◆ Task instructions ◆
The job is to find each line in the entries holding the string "longtable" and copy that line.

◆ Dataset extract ◆
_ _ _

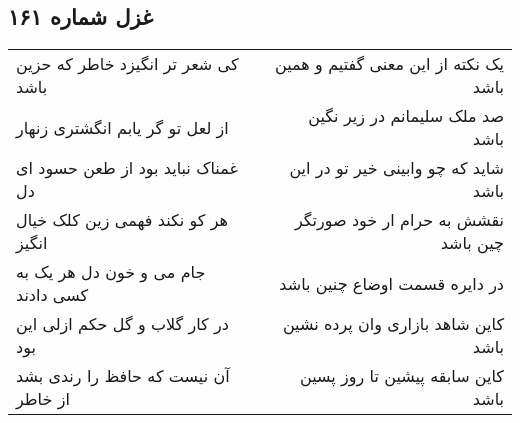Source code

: \begin{center}
\section*{غزل شماره ۱۶۱}
\label{sec:sh161}
\begin{longtable}{l p{0.5cm} r}
کی شعر تر انگیزد خاطر که حزین باشد
&&
یک نکته از این معنی گفتیم و همین باشد
\\
از لعل تو گر یابم انگشتری زنهار
&&
صد ملک سلیمانم در زیر نگین باشد
\\
غمناک نباید بود از طعن حسود ای دل
&&
شاید که چو وابینی خیر تو در این باشد
\\
هر کو نکند فهمی زین کلک خیال انگیز
&&
نقشش به حرام ار خود صورتگر چین باشد
\\
جام می و خون دل هر یک به کسی دادند
&&
در دایره قسمت اوضاع چنین باشد
\\
در کار گلاب و گل حکم ازلی این بود
&&
کاین شاهد بازاری وان پرده نشین باشد
\\
آن نیست که حافظ را رندی بشد از خاطر
&&
کاین سابقه پیشین تا روز پسین باشد
\\
\end{longtable}
\end{center}
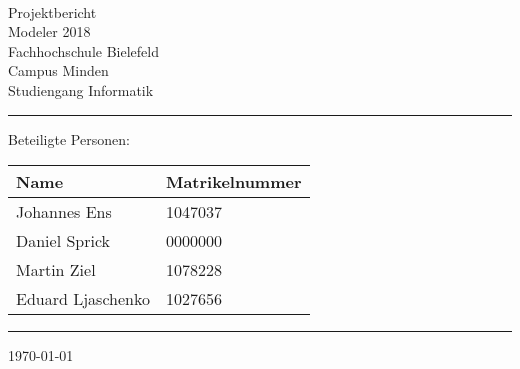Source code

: 


\begin{titlepage}
   \mbox{}\vspace{5\baselineskip}\\
   \sffamily\huge
   \centering
   {\Huge Projektbericht} \\
   \normalsize Modeler 2018
   \vspace{3\baselineskip}\\
   \rmfamily\Large
  Fachhochschule Bielefeld \\
  Campus Minden \\
  Studiengang Informatik
   \vspace{1\baselineskip}\\
\noindent\rule{15cm}{0.3pt}
Beteiligte Personen:
\begin{table}[H]
	\tablestyle
	\begin{tabular}{*{2}{v{0.45\textwidth}}}
		\hline
		\textbf{Name} &
		\textbf{Matrikelnummer} \tabularnewline
		\hline
		Johannes Ens & 1047037\tabularnewline
		Daniel Sprick & 0000000\tabularnewline
		Martin Ziel & 1078228\tabularnewline
		Eduard Ljaschenko& 1027656\tabularnewline

	\end{tabular}
\end{table}
   \noindent\rule{15cm}{0.4pt}

   \today
\end{titlepage}

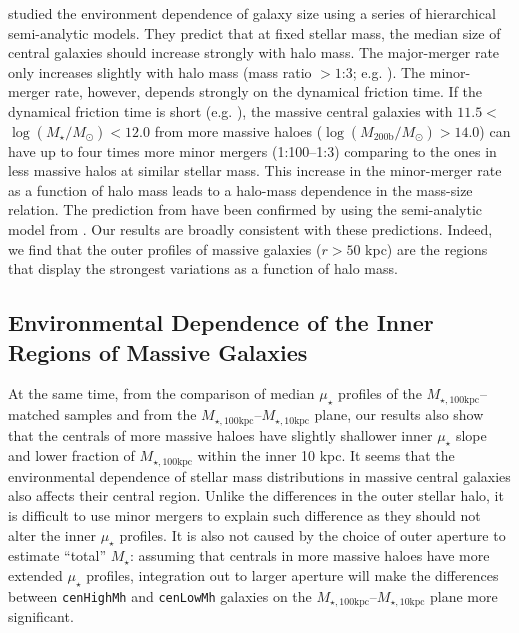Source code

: \documentclass[a4paper,fleqn,usenatbib]{mnras}
\def\rbcg{\texttt{cenHighMh}}
\def\nbcg{\texttt{cenLowMh}}
\def\mstar{{$M_{\star}$}}
\def\logms{{$\log (M_{\star}/M_{\odot})$}}
\def\logmh{{$\log (M_{\mathrm{200b}}/M_{\odot})$}}
\def\minn{{$M_{\star,10\mathrm{kpc}}$}}
\def\mtot{{$M_{\star,100\mathrm{kpc}}$}}
\def\mden{{$\mu_{\star}$}}
\begin{document}
    \citet{Shankar2014} studied the environment dependence of galaxy size using 
    a series of hierarchical semi-analytic models. 
    They predict that at fixed stellar mass, the median size of central galaxies 
    should increase strongly with halo mass. 
    The major-merger rate only increases slightly with halo mass (mass ratio $>1$:3; 
    e.g. \citealt{Hirschmann2013}). 
    The minor-merger rate, however, depends strongly on the dynamical friction time. 
    If the dynamical friction time is short (e.g. \citealt{Newman2012}), the
    massive central galaxies with $11.5 <$\logms{}$<12.0$ from more massive haloes 
    (\logmh{}$>14.0$) can have up to four times more minor mergers (1:100--1:3)
    comparing to the ones in less massive halos at similar stellar mass. 
    This increase in the minor-merger rate as a function of halo mass leads to a 
    halo-mass dependence in the mass-size relation. 
    The prediction from \citet{Shankar2014} have been confirmed by \citet{Yoon2017} 
    using the semi-analytic model from \citet{Guo2011}.  
    Our results are broadly consistent with these predictions. 
    Indeed, we find that the outer profiles of massive galaxies ($r>50$ kpc) are the 
    regions that display the strongest variations as a function of halo mass. 
   
\subsection{Environmental Dependence of the Inner Regions of Massive Galaxies}
    
    At the same time, from the comparison of median \mden{} profiles of the 
    \mtot{}--matched samples and from the \mtot{}--\minn{} plane, our results also 
    show that the centrals of more massive haloes have slightly shallower inner 
    \mden{} slope and lower fraction of \mtot{} within the inner 10 kpc.
    It seems that the environmental dependence of stellar mass distributions in 
    massive central galaxies also affects their central region.
    Unlike the differences in the outer stellar halo, it is difficult to use minor 
    mergers to explain such difference as they should not alter the inner \mden{} 
    profiles. 
    It is also not caused by the choice of outer aperture to estimate ``total''
    \mstar{}: assuming that centrals in more massive haloes have more extended 
    \mden{} profiles, integration out to larger aperture will make the differences 
    between \rbcg{} and \nbcg{} galaxies on the \mtot{}--\minn{} plane more 
    significant. 
    
\end{document}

_ _ _

◆ Solution for this task ◆
\begin{longtable}{l p{0.5cm} r}
\end{longtable}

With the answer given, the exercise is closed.